# Directions for this task:
Without the pictures, copy all of the data exactly.

•••

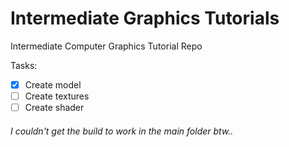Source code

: # Intermediate Graphics Tutorials
 Intermediate Computer Graphics Tutorial Repo

 Tasks:
- [X] Create model
- [ ] Create textures
- [ ] Create shader

###### I couldn't get the build to work in the main folder btw..
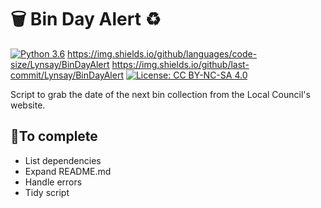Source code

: # 🗑 Bin Day Alert ♻️

[![Python 3.6](https://img.shields.io/badge/python-3.6+-blue.svg)](https://www.python.org/downloads/release/python-360/)  https://img.shields.io/github/languages/code-size/Lynsay/BinDayAlert  https://img.shields.io/github/last-commit/Lynsay/BinDayAlert  [![License: CC BY-NC-SA 4.0](https://img.shields.io/badge/License-CC%20BY--NC--SA%204.0-lightgrey.svg)](https://creativecommons.org/licenses/by-nc-sa/4.0/)

Script to grab the date of the next bin collection from the Local Council's website.


## 🔨To complete
- List dependencies
- Expand README.md
- Handle errors
- Tidy script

•••

# Worked solution:
Source code

: # Intermediate Graphics Tutorials
 Intermediate Computer Graphics Tutorial Repo

 Tasks:
- [X] Create model
- [ ] Create textures
- [ ] Create shader

###### I couldn't get the build to work in the main folder btw..
Source code

: # 🗑 Bin Day Alert ♻️

[![Python 3.6](https://img.shields.io/badge/python-3.6+-blue.svg)](https://www.python.org/downloads/release/python-360/)  https://img.shields.io/github/languages/code-size/Lynsay/BinDayAlert  https://img.shields.io/github/last-commit/Lynsay/BinDayAlert  [![License: CC BY-NC-SA 4.0](https://img.shields.io/badge/License-CC%20BY--NC--SA%204.0-lightgrey.svg)](https://creativecommons.org/licenses/by-nc-sa/4.0/)

Script to grab the date of the next bin collection from the Local Council's website.


## 🔨To complete
- List dependencies
- Expand README.md
- Handle errors
- Tidy script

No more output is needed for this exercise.